Tenability must be able to “explain,” within its context, how anomalies can fit in – or it’s no longer tenable.
When constructing your personal world view utilizing tenability, your beliefs need only be consistent and believable. Irrefutable scientific proof isn’t necessary – but it can’t be blown off, either. In any case, your world view must “work” from A to Z.
Psychic abilities and UFOs are not the only fun, exciting prospective inhabitants of this universe you’re building, one might add. You can even place the (tenable) God of Your Understanding in there, as well.
The only catch is – your universe must not only be consistent and believable, it must make sense motivationally. If it is random (good luck in building that one), then you must be able to explain anomalies like the human ability to stand up as a toddler (something no robot has yet ever accomplished), the ability to sing or whistle on key with no biological training, the hand mechanics behind sinking full-court shots in basketball and/or holes-in-one in golf … and other dumbfounding, real world (and surprisingly commonplace) events like them.
If your existing beliefs gravitate toward the religious, the same principles apply. And they’re no less problematic – particularly when those beliefs seek to explain both your deities and your afterlifes (or the absence of either).
I’ve opted to construct a tenable, consistent and deeply-investigated (by me) world view that features a loving and supportive universe, replete with a God. I have many evidences that it exists. But, then I had to ask myself, how could that be so, when there’s all this vicious and destructive behavior in a world where no loving God appears to ever intervene?
My answer: our universe isn’t “real:” it’s a construct of loving intelligent design. Our physical universe is (at best) a secondary reality (physicality itself may be the actual construct), designed as a field for experimentation, where we can beat ourselves up silly and still continue to live (after death). Can we hurt in such a place? Oh, brother, can we ever.
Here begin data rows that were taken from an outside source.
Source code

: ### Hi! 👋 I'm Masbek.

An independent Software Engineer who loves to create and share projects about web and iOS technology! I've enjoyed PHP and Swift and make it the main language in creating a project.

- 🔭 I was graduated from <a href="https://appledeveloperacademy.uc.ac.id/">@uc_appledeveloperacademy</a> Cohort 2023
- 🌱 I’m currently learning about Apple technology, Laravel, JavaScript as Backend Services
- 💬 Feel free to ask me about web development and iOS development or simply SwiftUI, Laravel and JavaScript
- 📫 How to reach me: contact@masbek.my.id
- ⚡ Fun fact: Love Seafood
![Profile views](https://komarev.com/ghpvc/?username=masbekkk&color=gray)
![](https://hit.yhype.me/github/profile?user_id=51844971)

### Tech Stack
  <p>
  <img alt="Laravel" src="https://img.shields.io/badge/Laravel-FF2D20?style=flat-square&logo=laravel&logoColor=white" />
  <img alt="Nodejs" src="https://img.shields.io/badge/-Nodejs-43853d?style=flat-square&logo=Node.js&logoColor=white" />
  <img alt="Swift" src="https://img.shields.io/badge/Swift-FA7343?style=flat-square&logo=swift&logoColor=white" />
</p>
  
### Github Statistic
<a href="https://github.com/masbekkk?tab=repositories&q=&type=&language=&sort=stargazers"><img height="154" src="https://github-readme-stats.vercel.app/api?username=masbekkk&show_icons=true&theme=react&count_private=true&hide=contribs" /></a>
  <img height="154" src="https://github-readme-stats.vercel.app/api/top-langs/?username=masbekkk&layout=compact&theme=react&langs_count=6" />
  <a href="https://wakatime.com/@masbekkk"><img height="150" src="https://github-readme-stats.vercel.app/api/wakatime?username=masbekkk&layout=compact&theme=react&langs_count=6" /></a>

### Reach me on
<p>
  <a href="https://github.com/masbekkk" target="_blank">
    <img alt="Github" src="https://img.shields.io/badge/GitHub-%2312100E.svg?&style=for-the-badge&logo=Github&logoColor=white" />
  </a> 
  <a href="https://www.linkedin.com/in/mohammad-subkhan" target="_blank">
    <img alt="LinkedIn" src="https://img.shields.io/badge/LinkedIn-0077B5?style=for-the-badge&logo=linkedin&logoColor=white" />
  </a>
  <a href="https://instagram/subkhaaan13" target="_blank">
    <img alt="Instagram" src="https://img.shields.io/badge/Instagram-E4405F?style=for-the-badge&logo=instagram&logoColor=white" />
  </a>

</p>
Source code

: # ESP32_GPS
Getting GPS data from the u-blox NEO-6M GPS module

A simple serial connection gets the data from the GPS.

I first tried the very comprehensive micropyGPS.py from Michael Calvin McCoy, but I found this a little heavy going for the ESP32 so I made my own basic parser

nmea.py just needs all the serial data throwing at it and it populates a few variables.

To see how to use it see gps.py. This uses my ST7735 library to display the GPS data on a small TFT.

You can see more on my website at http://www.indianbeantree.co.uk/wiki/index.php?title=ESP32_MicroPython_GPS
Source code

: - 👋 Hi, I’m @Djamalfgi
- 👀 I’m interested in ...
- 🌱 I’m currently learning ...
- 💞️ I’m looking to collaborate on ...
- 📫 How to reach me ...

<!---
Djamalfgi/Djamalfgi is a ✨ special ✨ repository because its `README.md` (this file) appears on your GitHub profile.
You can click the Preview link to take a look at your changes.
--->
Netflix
But we can also feel great here. Therein lies the focus behind The Experiment.
And here’s what’s cool about that conclusion: ongoing discoveries in quantum physics continue to support such a diagnosis, at least conceptually. So far.
My challenge: if you can construct a different world view (universe) that better suits our backgrounds, studies, perspectives and makeup, then go for it. Just don’t ignore the anomalies – for they are critical to substantiating your beliefs.
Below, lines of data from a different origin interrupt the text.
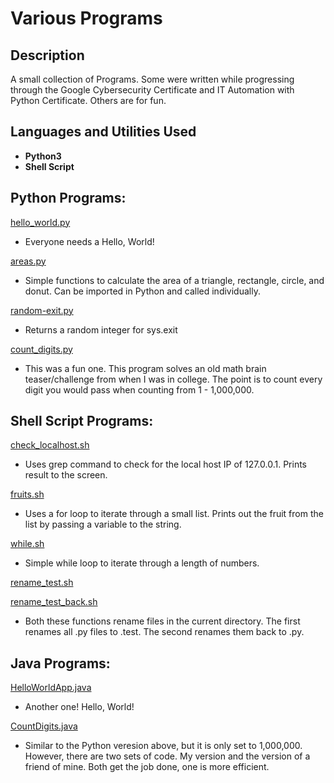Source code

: <h1>Various Programs</h1>

<h2>Description</h2>
A small collection of Programs.  Some were written while progressing through the Google Cybersecurity Certificate and IT Automation with Python Certificate.  Others are for fun.
<br />


<h2>Languages and Utilities Used</h2>

- <b>Python3</b>
- <b>Shell Script</b>
<!--
- <b>Java</b>
-->
<h2>Python Programs:</h2>

[hello_world.py](https://github.com/mattycjr/programs/blob/main/hello_world.py)
- Everyone needs a Hello, World!

[areas.py](https://github.com/mattycjr/programs/blob/main/areas.py)
- Simple functions to calculate the area of a triangle, rectangle, circle, and donut.  Can be imported in Python and called individually.

[random-exit.py](https://github.com/mattycjr/programs/blob/main/random-exit.py)
- Returns a random integer for sys.exit

[count_digits.py](https://github.com/mattycjr/programs/blob/main/count_digits.py)
- This was a fun one.  This program solves an old math brain teaser/challenge from when I was in college.  The point is to count every digit you would pass when counting from 1 - 1,000,000.

<h2>Shell Script Programs:</h2>

[check_localhost.sh](https://github.com/mattycjr/programs/blob/main/check_localhost.sh)
- Uses grep command to check for the local host IP of 127.0.0.1.  Prints result to the screen.

[fruits.sh](https://github.com/mattycjr/programs/blob/main/fruits.sh)
- Uses a for loop to iterate through a small list.  Prints out the fruit from the list by passing a variable to the string.

[while.sh](https://github.com/mattycjr/programs/blob/main/while.sh)
- Simple while loop to iterate through a length of numbers.


[rename_test.sh](https://github.com/mattycjr/programs/blob/main/rename_test.sh)

[rename_test_back.sh](https://github.com/mattycjr/programs/blob/main/rename_test_back.sh)
- Both these functions rename files in the current directory.  The first renames all .py files to .test.  The second renames them back to .py.


<h2>Java Programs:</h2>

[HelloWorldApp.java](https://github.com/mattycjr/programs/blob/main/HelloWorldApp.java)
- Another one! Hello, World!

[CountDigits.java](https://github.com/mattycjr/programs/blob/main/CountDigits.java)
- Similar to the Python veresion above, but it is only set to 1,000,000.  However, there are two sets of code.  My version and the version of a friend of mine. Both get the job done, one is more efficient.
And I’ve barely tapped into the plethora of unknowns to be seen about us. All we need do is look for them – and then not ignore them once they’re encountered.
I believe anomalies are “winks” thrown our way (in these life-affirming cosmos), softly warning us to not be so quick to come to glib conclusions about the nature of both our immediate and greater realities.
We ignore them at our peril – for anomalies just may be our universe’s fail safe points, acting like caution flags whenever the truth stops being spoken among us.